(Collected data)
┌──

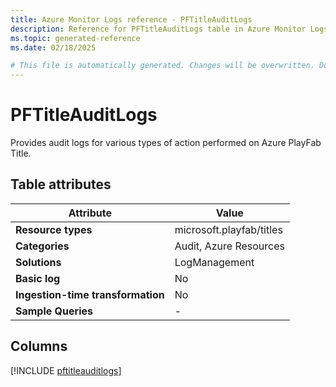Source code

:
 ```yaml
---
title: Azure Monitor Logs reference - PFTitleAuditLogs
description: Reference for PFTitleAuditLogs table in Azure Monitor Logs.
ms.topic: generated-reference
ms.date: 02/18/2025

# This file is automatically generated. Changes will be overwritten. Do not change this file directly.
---
```


# PFTitleAuditLogs

Provides audit logs for various types of action performed on Azure PlayFab Title.


## Table attributes

|Attribute|Value|
|---|---|
|**Resource types**|microsoft.playfab/titles|
|**Categories**|Audit, Azure Resources|
|**Solutions**| LogManagement|
|**Basic log**|No|
|**Ingestion-time transformation**|No|
|**Sample Queries**|-|



## Columns
  
[!INCLUDE [pftitleauditlogs](~/reusable-content/ce-skilling/azure/includes/azure-monitor/reference/tables/pftitleauditlogs-include.md)]

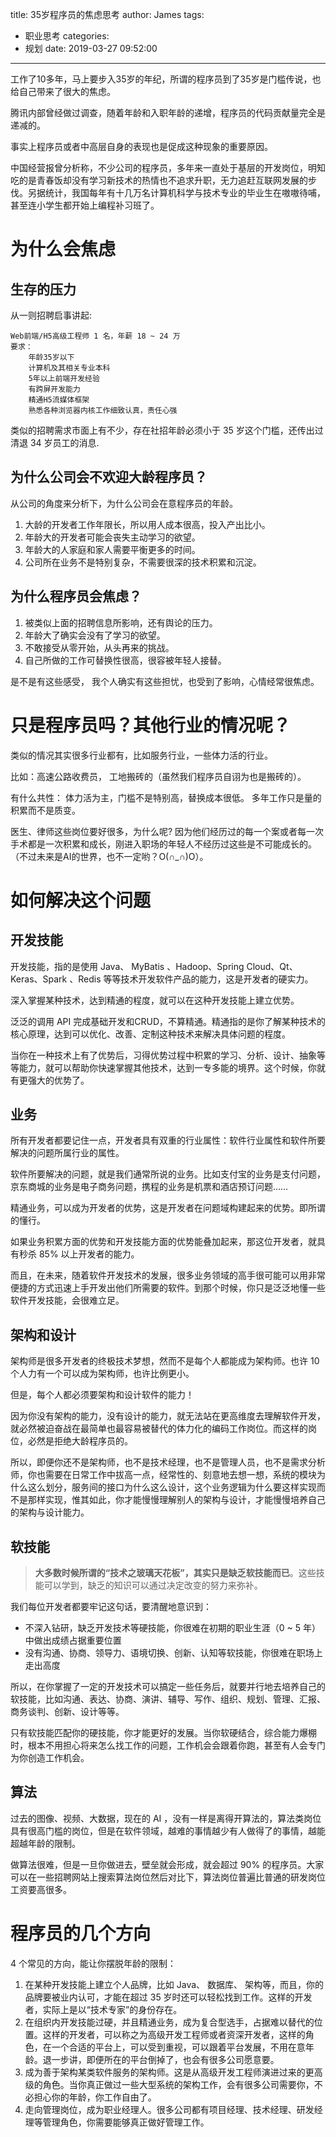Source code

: title: 35岁程序员的焦虑思考
author: James
tags:

  - 职业思考
categories:
  - 规划
date: 2019-03-27 09:52:00
---

工作了10多年，马上要步入35岁的年纪，所谓的程序员到了35岁是门槛传说，也给自己带来了很大的焦虑。

腾讯内部曾经做过调查，随着年龄和入职年龄的递增，程序员的代码贡献量完全是递减的。

事实上程序员或者中高层自身的表现也是促成这种现象的重要原因。

中国经营报曾分析称，不少公司的程序员，多年来一直处于基层的开发岗位，明知吃的是青春饭却没有学习新技术的热情也不追求升职，无力追赶互联网发展的步伐。另据统计，我国每年有十几万名计算机科学与技术专业的毕业生在嗷嗷待哺，甚至连小学生都开始上编程补习班了。

# 为什么会焦虑

## 生存的压力

从一则招聘启事讲起:

```
Web前端/H5高级工程师 1 名，年薪 18 ~ 24 万
要求：
	年龄35岁以下
	计算机及其相关专业本科
	5年以上前端开发经验
	有跨屏开发能力
	精通H5流媒体框架
	熟悉各种浏览器内核工作细致认真，责任心强
```

类似的招聘需求市面上有不少，存在社招年龄必须小于 35 岁这个门槛，还传出过清退 34 岁员工的消息.

## 为什么公司会不欢迎大龄程序员？

从公司的角度来分析下，为什么公司会在意程序员的年龄。

1. 大龄的开发者工作年限长，所以用人成本很高，投入产出比小。
2. 年龄大的开发者可能会丧失主动学习的欲望。
3. 年龄大的人家庭和家人需要平衡更多的时间。
4. 公司所在业务不是特别复杂，不需要很深的技术积累和沉淀。

## 为什么程序员会焦虑？

1. 被类似上面的招聘信息所影响，还有舆论的压力。
2. 年龄大了确实会没有了学习的欲望。
3. 不敢接受从零开始，从头再来的挑战。
4. 自己所做的工作可替换性很高，很容被年轻人接替。

是不是有这些感受， 我个人确实有这些担忧，也受到了影响，心情经常很焦虑。



# 只是程序员吗？其他行业的情况呢？

类似的情况其实很多行业都有，比如服务行业，一些体力活的行业。

比如：高速公路收费员， 工地搬砖的（虽然我们程序员自诩为也是搬砖的）。

有什么共性： 体力活为主，门槛不是特别高，替换成本很低。 多年工作只是量的积累而不是质变。

医生、律师这些岗位要好很多，为什么呢?  因为他们经历过的每一个案或者每一次手术都是一次积累和成长，刚进入职场的年轻人不经历过这些是不可能成长的。（不过未来是AI的世界，也不一定哟？O(∩_∩)O）。



# 如何解决这个问题

## 开发技能

开发技能，指的是使用 Java、 MyBatis 、Hadoop、Spring Cloud、Qt、Keras、Spark 、Redis 等等技术开发软件产品的能力，这是开发者的硬实力。

深入掌握某种技术，达到精通的程度，就可以在这种开发技能上建立优势。

泛泛的调用 API 完成基础开发和CRUD，不算精通。精通指的是你了解某种技术的核心原理，达到可以优化、改善、定制这种技术来解决具体问题的程度。

当你在一种技术上有了优势后，习得优势过程中积累的学习、分析、设计、抽象等等能力，就可以帮助你快速掌握其他技术，达到一专多能的境界。这个时候，你就有更强大的优势了。

## 业务

所有开发者都要记住一点，开发者具有双重的行业属性：软件行业属性和软件所要解决的问题所属行业的属性。

软件所要解决的问题，就是我们通常所说的业务。比如支付宝的业务是支付问题，京东商城的业务是电子商务问题，携程的业务是机票和酒店预订问题……

精通业务，可以成为开发者的优势，这是开发者在问题域构建起来的优势。即所谓的懂行。

如果业务积累方面的优势和开发技能方面的优势能叠加起来，那这位开发者，就具有秒杀 85% 以上开发者的能力。

而且，在未来，随着软件开发技术的发展，很多业务领域的高手很可能可以用非常便捷的方式迅速上手开发出他们所需要的软件。到那个时候，你只是泛泛地懂一些软件开发技能，会很难立足。

## 架构和设计

架构师是很多开发者的终极技术梦想，然而不是每个人都能成为架构师。也许 10 个人力有一个可以成为架构师，也许比例更小。

但是，每个人都必须要架构和设计软件的能力！

因为你没有架构的能力，没有设计的能力，就无法站在更高维度去理解软件开发，就必然被迫奋战在最简单也最容易被替代的体力化的编码工作岗位。而这样的岗位，必然是拒绝大龄程序员的。

所以，即便你还不是架构师，也不是技术经理，也不是管理人员，也不是需求分析师，你也需要在日常工作中拔高一点，经常性的、刻意地去想一想，系统的模块为什么这么划分，服务间的接口为什么这么设计，这个业务逻辑为什么要这样实现而不是那样实现，惟其如此，你才能慢慢理解别人的架构与设计，才能慢慢培养自己的架构与设计能力。

## 软技能

> **大多数时候所谓的“技术之玻璃天花板”，其实只是缺乏软技能而已**。这些技能可以学到，缺乏的知识可以通过决定改变的努力来弥补。

我们每位开发者都要牢记这句话，要清醒地意识到：

- 不深入钻研，缺乏开发技术等硬技能，你很难在初期的职业生涯（0 ~ 5 年）中做出成绩占据重要位置
- 没有沟通、协商、领导力、语境切换、创新、认知等软技能，你很难在职场上走出高度

所以，在你掌握了一定的开发技术可以搞定一些任务后，就要并行地去培养自己的软技能，比如沟通、表达、协商、演讲、辅导、写作、组织、规划、管理、汇报、商务谈判、创新、设计等等。

只有软技能匹配你的硬技能，你才能更好的发展。当你软硬结合，综合能力爆棚时，根本不用担心将来怎么找工作的问题，工作机会会跟着你跑，甚至有人会专门为你创造工作机会。

## 算法

过去的图像、视频、大数据，现在的 AI ，没有一样是离得开算法的，算法类岗位具有很高门槛的岗位，但是在软件领域，越难的事情越少有人做得了的事情，越能超越年龄的限制。

做算法很难，但是一旦你做进去，壁垒就会形成，就会超过 90% 的程序员。大家可以在一些招聘网站上搜索算法岗位然后对比下，算法岗位普遍比普通的研发岗位工资要高很多。

# 程序员的几个方向

   4 个常见的方向，能让你摆脱年龄的限制：

1. 在某种开发技能上建立个人品牌，比如 Java、 数据库、 架构等，而且，你的品牌要被业内认可，才能在超过 35  岁时还可以轻松找到工作。这样的开发者，实际上是以“技术专家”的身份存在。
2. 在组织内开发技能过硬，并且精通业务，成为复合型选手，占据难以替代的位置。这样的开发者，可以称之为高级开发工程师或者资深开发者，这样的角色，在一个合适的平台上，可以受到重视，可以跟着平台发展，不用在意年龄。退一步讲，即便所在的平台倒掉了，也会有很多公司愿意要。
3. 成为善于架构某类软件服务的架构师。这是从高级开发工程师演进过来的更高级的角色。当你真正做过一些大型系统的架构工作，会有很多公司需要你，不必担心你的年龄，你工作自由了。
4. 走向管理岗位，成为职业经理人。很多公司都有项目经理、技术经理、研发经理等管理角色，你需要能够真正做好管理工作。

└──

# WHAT YOU HAVE TO DO
Pictures do not belong in the copy. Output all of the records exactly.

# EXERCISE RESPONSE
Source code

:
 ```yaml
---
title: Azure Monitor Logs reference - PFTitleAuditLogs
description: Reference for PFTitleAuditLogs table in Azure Monitor Logs.
ms.topic: generated-reference
ms.date: 02/18/2025

# This file is automatically generated. Changes will be overwritten. Do not change this file directly.
---
```


# PFTitleAuditLogs

Provides audit logs for various types of action performed on Azure PlayFab Title.


## Table attributes

|Attribute|Value|
|---|---|
|**Resource types**|microsoft.playfab/titles|
|**Categories**|Audit, Azure Resources|
|**Solutions**| LogManagement|
|**Basic log**|No|
|**Ingestion-time transformation**|No|
|**Sample Queries**|-|



## Columns
  
[!INCLUDE [pftitleauditlogs](~/reusable-content/ce-skilling/azure/includes/azure-monitor/reference/tables/pftitleauditlogs-include.md)]

Source code

: title: 35岁程序员的焦虑思考
author: James
tags:

  - 职业思考
categories:
  - 规划
date: 2019-03-27 09:52:00
---

工作了10多年，马上要步入35岁的年纪，所谓的程序员到了35岁是门槛传说，也给自己带来了很大的焦虑。

腾讯内部曾经做过调查，随着年龄和入职年龄的递增，程序员的代码贡献量完全是递减的。

事实上程序员或者中高层自身的表现也是促成这种现象的重要原因。

中国经营报曾分析称，不少公司的程序员，多年来一直处于基层的开发岗位，明知吃的是青春饭却没有学习新技术的热情也不追求升职，无力追赶互联网发展的步伐。另据统计，我国每年有十几万名计算机科学与技术专业的毕业生在嗷嗷待哺，甚至连小学生都开始上编程补习班了。

# 为什么会焦虑

## 生存的压力

从一则招聘启事讲起:

```
Web前端/H5高级工程师 1 名，年薪 18 ~ 24 万
要求：
	年龄35岁以下
	计算机及其相关专业本科
	5年以上前端开发经验
	有跨屏开发能力
	精通H5流媒体框架
	熟悉各种浏览器内核工作细致认真，责任心强
```

类似的招聘需求市面上有不少，存在社招年龄必须小于 35 岁这个门槛，还传出过清退 34 岁员工的消息.

## 为什么公司会不欢迎大龄程序员？

从公司的角度来分析下，为什么公司会在意程序员的年龄。

1. 大龄的开发者工作年限长，所以用人成本很高，投入产出比小。
2. 年龄大的开发者可能会丧失主动学习的欲望。
3. 年龄大的人家庭和家人需要平衡更多的时间。
4. 公司所在业务不是特别复杂，不需要很深的技术积累和沉淀。

## 为什么程序员会焦虑？

1. 被类似上面的招聘信息所影响，还有舆论的压力。
2. 年龄大了确实会没有了学习的欲望。
3. 不敢接受从零开始，从头再来的挑战。
4. 自己所做的工作可替换性很高，很容被年轻人接替。

是不是有这些感受， 我个人确实有这些担忧，也受到了影响，心情经常很焦虑。



# 只是程序员吗？其他行业的情况呢？

类似的情况其实很多行业都有，比如服务行业，一些体力活的行业。

比如：高速公路收费员， 工地搬砖的（虽然我们程序员自诩为也是搬砖的）。

有什么共性： 体力活为主，门槛不是特别高，替换成本很低。 多年工作只是量的积累而不是质变。

医生、律师这些岗位要好很多，为什么呢?  因为他们经历过的每一个案或者每一次手术都是一次积累和成长，刚进入职场的年轻人不经历过这些是不可能成长的。（不过未来是AI的世界，也不一定哟？O(∩_∩)O）。



# 如何解决这个问题

## 开发技能

开发技能，指的是使用 Java、 MyBatis 、Hadoop、Spring Cloud、Qt、Keras、Spark 、Redis 等等技术开发软件产品的能力，这是开发者的硬实力。

深入掌握某种技术，达到精通的程度，就可以在这种开发技能上建立优势。

泛泛的调用 API 完成基础开发和CRUD，不算精通。精通指的是你了解某种技术的核心原理，达到可以优化、改善、定制这种技术来解决具体问题的程度。

当你在一种技术上有了优势后，习得优势过程中积累的学习、分析、设计、抽象等等能力，就可以帮助你快速掌握其他技术，达到一专多能的境界。这个时候，你就有更强大的优势了。

## 业务

所有开发者都要记住一点，开发者具有双重的行业属性：软件行业属性和软件所要解决的问题所属行业的属性。

软件所要解决的问题，就是我们通常所说的业务。比如支付宝的业务是支付问题，京东商城的业务是电子商务问题，携程的业务是机票和酒店预订问题……

精通业务，可以成为开发者的优势，这是开发者在问题域构建起来的优势。即所谓的懂行。

如果业务积累方面的优势和开发技能方面的优势能叠加起来，那这位开发者，就具有秒杀 85% 以上开发者的能力。

而且，在未来，随着软件开发技术的发展，很多业务领域的高手很可能可以用非常便捷的方式迅速上手开发出他们所需要的软件。到那个时候，你只是泛泛地懂一些软件开发技能，会很难立足。

## 架构和设计

架构师是很多开发者的终极技术梦想，然而不是每个人都能成为架构师。也许 10 个人力有一个可以成为架构师，也许比例更小。

但是，每个人都必须要架构和设计软件的能力！

因为你没有架构的能力，没有设计的能力，就无法站在更高维度去理解软件开发，就必然被迫奋战在最简单也最容易被替代的体力化的编码工作岗位。而这样的岗位，必然是拒绝大龄程序员的。

所以，即便你还不是架构师，也不是技术经理，也不是管理人员，也不是需求分析师，你也需要在日常工作中拔高一点，经常性的、刻意地去想一想，系统的模块为什么这么划分，服务间的接口为什么这么设计，这个业务逻辑为什么要这样实现而不是那样实现，惟其如此，你才能慢慢理解别人的架构与设计，才能慢慢培养自己的架构与设计能力。

## 软技能

> **大多数时候所谓的“技术之玻璃天花板”，其实只是缺乏软技能而已**。这些技能可以学到，缺乏的知识可以通过决定改变的努力来弥补。

我们每位开发者都要牢记这句话，要清醒地意识到：

- 不深入钻研，缺乏开发技术等硬技能，你很难在初期的职业生涯（0 ~ 5 年）中做出成绩占据重要位置
- 没有沟通、协商、领导力、语境切换、创新、认知等软技能，你很难在职场上走出高度

所以，在你掌握了一定的开发技术可以搞定一些任务后，就要并行地去培养自己的软技能，比如沟通、表达、协商、演讲、辅导、写作、组织、规划、管理、汇报、商务谈判、创新、设计等等。

只有软技能匹配你的硬技能，你才能更好的发展。当你软硬结合，综合能力爆棚时，根本不用担心将来怎么找工作的问题，工作机会会跟着你跑，甚至有人会专门为你创造工作机会。

## 算法

过去的图像、视频、大数据，现在的 AI ，没有一样是离得开算法的，算法类岗位具有很高门槛的岗位，但是在软件领域，越难的事情越少有人做得了的事情，越能超越年龄的限制。

做算法很难，但是一旦你做进去，壁垒就会形成，就会超过 90% 的程序员。大家可以在一些招聘网站上搜索算法岗位然后对比下，算法岗位普遍比普通的研发岗位工资要高很多。

# 程序员的几个方向

   4 个常见的方向，能让你摆脱年龄的限制：

1. 在某种开发技能上建立个人品牌，比如 Java、 数据库、 架构等，而且，你的品牌要被业内认可，才能在超过 35  岁时还可以轻松找到工作。这样的开发者，实际上是以“技术专家”的身份存在。
2. 在组织内开发技能过硬，并且精通业务，成为复合型选手，占据难以替代的位置。这样的开发者，可以称之为高级开发工程师或者资深开发者，这样的角色，在一个合适的平台上，可以受到重视，可以跟着平台发展，不用在意年龄。退一步讲，即便所在的平台倒掉了，也会有很多公司愿意要。
3. 成为善于架构某类软件服务的架构师。这是从高级开发工程师演进过来的更高级的角色。当你真正做过一些大型系统的架构工作，会有很多公司需要你，不必担心你的年龄，你工作自由了。
4. 走向管理岗位，成为职业经理人。很多公司都有项目经理、技术经理、研发经理等管理角色，你需要能够真正做好管理工作。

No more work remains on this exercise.